Centers had to submit documents to prove they were implementing these protocols before they could accommodate more deer and large brown bats, but Naniot said it was difficult as the warrants were issued about two weeks. before the birth of most fawns. There are about ten centers that take care of deer and as many brown bats. As of Wednesday, there were only three centers that focused on accommodating deer and two dealing with bats.
Naniot said that in their 11-year history, they had never reached the maximum capacity of their beast pen. They hit their max capacity in 10 days because they were taking deer from all over the state and some of the other centers that have requested to take deer are only taking deer from specific areas. He said they also had to euthanize some of the fawns in early spring because they didn’t yet have their protocols in place, and others whose owners were trying to take care of were not being cared for properly.

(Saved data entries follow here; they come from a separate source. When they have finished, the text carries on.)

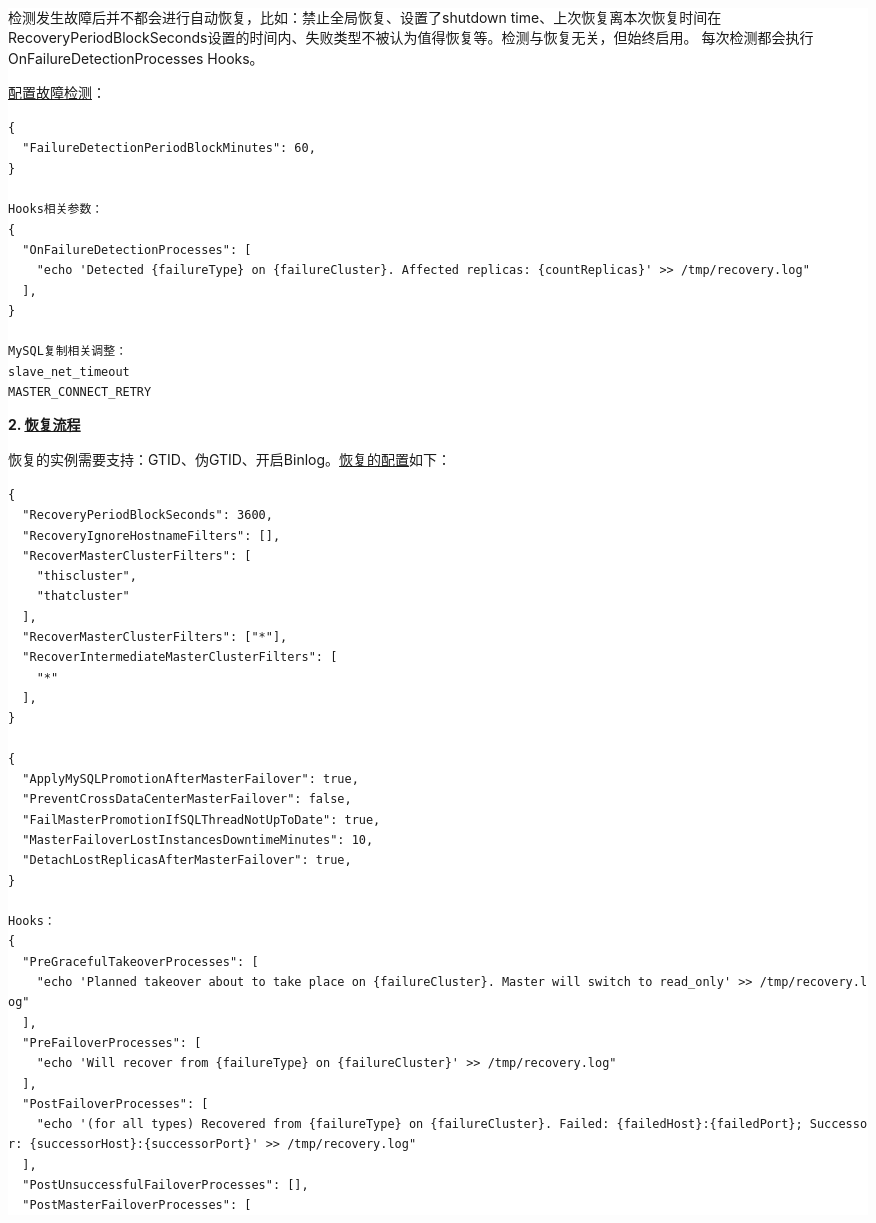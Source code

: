 检测发生故障后并不都会进行自动恢复，比如：禁止全局恢复、设置了shutdown time、上次恢复离本次恢复时间在RecoveryPeriodBlockSeconds设置的时间内、失败类型不被认为值得恢复等。检测与恢复无关，但始终启用。 每次检测都会执行OnFailureDetectionProcesses Hooks。

[配置故障检测](https://github.com/github/orchestrator/blob/master/docs/configuration-failure-detection.md)：

```
{
  "FailureDetectionPeriodBlockMinutes": 60,
}

Hooks相关参数：
{
  "OnFailureDetectionProcesses": [
    "echo 'Detected {failureType} on {failureCluster}. Affected replicas: {countReplicas}' >> /tmp/recovery.log"
  ],
}

MySQL复制相关调整：
slave_net_timeout
MASTER_CONNECT_RETRY
```

**2. [恢复流程](https://github.com/github/orchestrator/blob/master/docs/topology-recovery.md)**

 恢复的实例需要支持：GTID、伪GTID、开启Binlog。[恢复的配置](https://github.com/github/orchestrator/blob/master/docs/configuration-recovery.md)如下：

```
{
  "RecoveryPeriodBlockSeconds": 3600,
  "RecoveryIgnoreHostnameFilters": [],
  "RecoverMasterClusterFilters": [
    "thiscluster",
    "thatcluster"
  ],
  "RecoverMasterClusterFilters": ["*"],
  "RecoverIntermediateMasterClusterFilters": [
    "*"
  ],
}

{
  "ApplyMySQLPromotionAfterMasterFailover": true,
  "PreventCrossDataCenterMasterFailover": false,
  "FailMasterPromotionIfSQLThreadNotUpToDate": true,
  "MasterFailoverLostInstancesDowntimeMinutes": 10,
  "DetachLostReplicasAfterMasterFailover": true,
}

Hooks：
{
  "PreGracefulTakeoverProcesses": [
    "echo 'Planned takeover about to take place on {failureCluster}. Master will switch to read_only' >> /tmp/recovery.log"
  ],
  "PreFailoverProcesses": [
    "echo 'Will recover from {failureType} on {failureCluster}' >> /tmp/recovery.log"
  ],
  "PostFailoverProcesses": [
    "echo '(for all types) Recovered from {failureType} on {failureCluster}. Failed: {failedHost}:{failedPort}; Successor: {successorHost}:{successorPort}' >> /tmp/recovery.log"
  ],
  "PostUnsuccessfulFailoverProcesses": [],
  "PostMasterFailoverProcesses": [
```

In addition to COVID-19 protocols, Naniot said it has also seen the economic and labor impacts of other companies over the past year. 24/7 operation requires many volunteer hours. They also haven’t been able to host the education and fundraising events they rely on to stay open. Naniot said rehabilitation centers, while viewed as an essential business, were not eligible for federal or state pandemic aid, and county and local governments were also not funding their operations.